Most of his early working years in Aberdeen were spent in the accounts department of Shell at Point Law in Aberdeen. The year 1937 brought a decisive career change, and a move to Edinburgh to become a field worker with SSPCC. At this time he joined the Territorial Army, in artillery.
Evacuated from Dunkirk after defending the withdrawal of the British Expeditionary Force from France in 1940, he served in coastal defence batteries, then in the Normandy invasion, and finally in military government near Hamburg, where his outstanding leadership qualities were recognised.

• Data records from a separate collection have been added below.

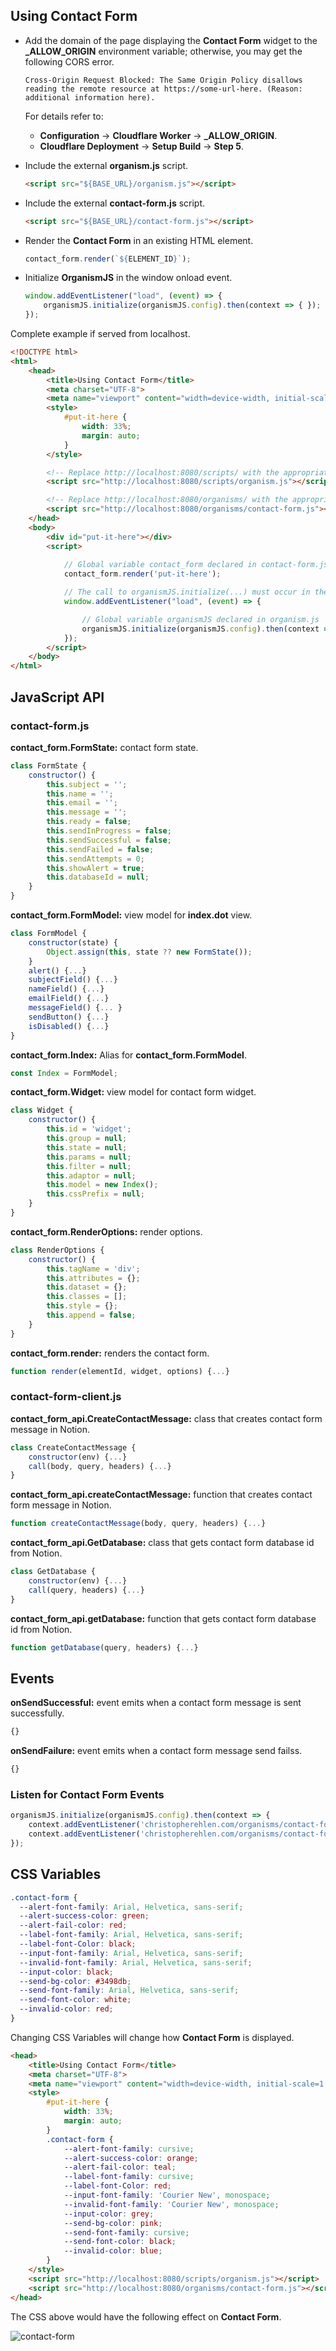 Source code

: ## Using Contact Form

- Add the domain of the page displaying the **Contact Form** widget to the **_ALLOW_ORIGIN** environment variable; otherwise, you may get the following CORS error.
    ```
    Cross-Origin Request Blocked: The Same Origin Policy disallows
    reading the remote resource at https://some-url-here. (Reason:
    additional information here).
    ```

    For details refer to:
    - **Configuration** -> **Cloudflare Worker** -> **_ALLOW_ORIGIN**.
    - **Cloudflare Deployment** -> **Setup Build** -> **Step 5**.

- Include the external **organism.js** script.
    ```html
    <script src="${BASE_URL}/organism.js"></script>
    ```
- Include the external **contact-form.js** script.
    ```html
    <script src="${BASE_URL}/contact-form.js"></script>
    ```
- Render the **Contact Form** in an existing HTML element.
    ```js
    contact_form.render(`${ELEMENT_ID}`);
    ```
- Initialize **OrganismJS** in the window onload event.
    ```js
    window.addEventListener("load", (event) => {
        organismJS.initialize(organismJS.config).then(context => { });
    });
    ```

Complete example if served from localhost.

```html
<!DOCTYPE html>
<html>
    <head>
        <title>Using Contact Form</title>
        <meta charset="UTF-8">
        <meta name="viewport" content="width=device-width, initial-scale=1.0">
        <style>
            #put-it-here {
                width: 33%;
                margin: auto;
            }
        </style>

        <!-- Replace http://localhost:8080/scripts/ with the appropriate base URL. -->
        <script src="http://localhost:8080/scripts/organism.js"></script>

        <!-- Replace http://localhost:8080/organisms/ with the appropriate base URL. -->
        <script src="http://localhost:8080/organisms/contact-form.js"></script>
    </head>
    <body>
        <div id="put-it-here"></div>
        <script>
            
            // Global variable contact_form declared in contact-form.js
            contact_form.render('put-it-here');

            // The call to organismJS.initialize(...) must occur in the window onload event.
            window.addEventListener("load", (event) => {

                // Global variable organismJS declared in organism.js
                organismJS.initialize(organismJS.config).then(context => { });
            });
        </script>
    </body>
</html>
```

## JavaScript API

### contact-form.js

**contact_form.FormState:** contact form state.
```js
class FormState {
    constructor() {
        this.subject = '';
        this.name = '';
        this.email = '';
        this.message = '';
        this.ready = false;
        this.sendInProgress = false;
        this.sendSuccessful = false;
        this.sendFailed = false;
        this.sendAttempts = 0;
        this.showAlert = true;
        this.databaseId = null;
    }
}
```

**contact_form.FormModel:** view model for **index.dot** view.
```js
class FormModel {
    constructor(state) {
        Object.assign(this, state ?? new FormState());
    }
    alert() {...}
    subjectField() {...}
    nameField() {...}
    emailField() {...}
    messageField() {... }
    sendButton() {...}
    isDisabled() {...}
}
```

**contact_form.Index:** Alias for **contact_form.FormModel**.

```js
const Index = FormModel;
```

**contact_form.Widget:** view model for contact form widget.

```js
class Widget {
    constructor() {
        this.id = 'widget';
        this.group = null;
        this.state = null;
        this.params = null;
        this.filter = null;
        this.adaptor = null;
        this.model = new Index();
        this.cssPrefix = null;
    }
}
```

**contact_form.RenderOptions:** render options.

```js
class RenderOptions {
    constructor() {
        this.tagName = 'div';
        this.attributes = {};
        this.dataset = {};
        this.classes = [];
        this.style = {};
        this.append = false;
    }
}
```

**contact_form.render:** renders the contact form.

```js
function render(elementId, widget, options) {...}
```

### contact-form-client.js

**contact_form_api.CreateContactMessage:** class that creates contact form message in Notion.

```js
class CreateContactMessage {
    constructor(env) {...}
    call(body, query, headers) {...}
}
```

**contact_form_api.createContactMessage:** function that creates contact form message in Notion.

```js
function createContactMessage(body, query, headers) {...}
```

**contact_form_api.GetDatabase:** class that gets contact form database id from Notion.

```js
class GetDatabase {
    constructor(env) {...}
    call(query, headers) {...}
}
```

**contact_form_api.getDatabase:** function that gets contact form database id from Notion.

```js
function getDatabase(query, headers) {...}
```

## Events

**onSendSuccessful:** event emits when a contact form message is sent successfully.

```js
{}
```

**onSendFailure:** event emits when a contact form message send failss.

```js
{}
```

### Listen for Contact Form Events

```js
organismJS.initialize(organismJS.config).then(context => {
    context.addEventListener('christopherehlen.com/organisms/contact-form#onSendSuccessful', (source, event, stateful) => {...}, true);
    context.addEventListener('christopherehlen.com/organisms/contact-form#onSendFailure', (source, event, stateful) => {...}, true);
});
```

## CSS Variables

```css
.contact-form {
  --alert-font-family: Arial, Helvetica, sans-serif;
  --alert-success-color: green;
  --alert-fail-color: red;
  --label-font-family: Arial, Helvetica, sans-serif;
  --label-font-Color: black;
  --input-font-family: Arial, Helvetica, sans-serif;
  --invalid-font-family: Arial, Helvetica, sans-serif;
  --input-color: black;
  --send-bg-color: #3498db;
  --send-font-family: Arial, Helvetica, sans-serif;
  --send-font-color: white;
  --invalid-color: red;
}
```

Changing CSS Variables will change how **Contact Form** is displayed.

```html
<head>
    <title>Using Contact Form</title>
    <meta charset="UTF-8">
    <meta name="viewport" content="width=device-width, initial-scale=1.0">
    <style>
        #put-it-here {
            width: 33%;
            margin: auto;
        }
        .contact-form {
            --alert-font-family: cursive;
            --alert-success-color: orange;
            --alert-fail-color: teal;
            --label-font-family: cursive;
            --label-font-Color: red;
            --input-font-family: 'Courier New', monospace;
            --invalid-font-family: 'Courier New', monospace;
            --input-color: grey;
            --send-bg-color: pink;
            --send-font-family: cursive;
            --send-font-color: black;
            --invalid-color: blue;
        }
    </style>
    <script src="http://localhost:8080/scripts/organism.js"></script>
    <script src="http://localhost:8080/organisms/contact-form.js"></script>
</head>
```

The CSS above would have the following effect on **Contact Form**.

![contact-form](./images/854de187-8b10-413b-108b-a76b1e6a7200.webp "contact-form")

He was saddened by any chess opponent who sought first to clear the board of minor pieces, then concentrate on the struggle between the major players. For him, the most elegant victory might take longer to achieve, but would cost fewer chess pieces lost. His approach to this game might well be associated with the decoration he most appreciated receiving out of his war service with the Royal Artillery: the Queen of the Netherlands awarded him the Order of Orange Nassau, for minimising civilian casualties as German armies were fought back through the south-east of her country. Even pawns should be sacrificed with the greatest reluctance. That was not just the former gunner, or the occasional chess player – that was the man.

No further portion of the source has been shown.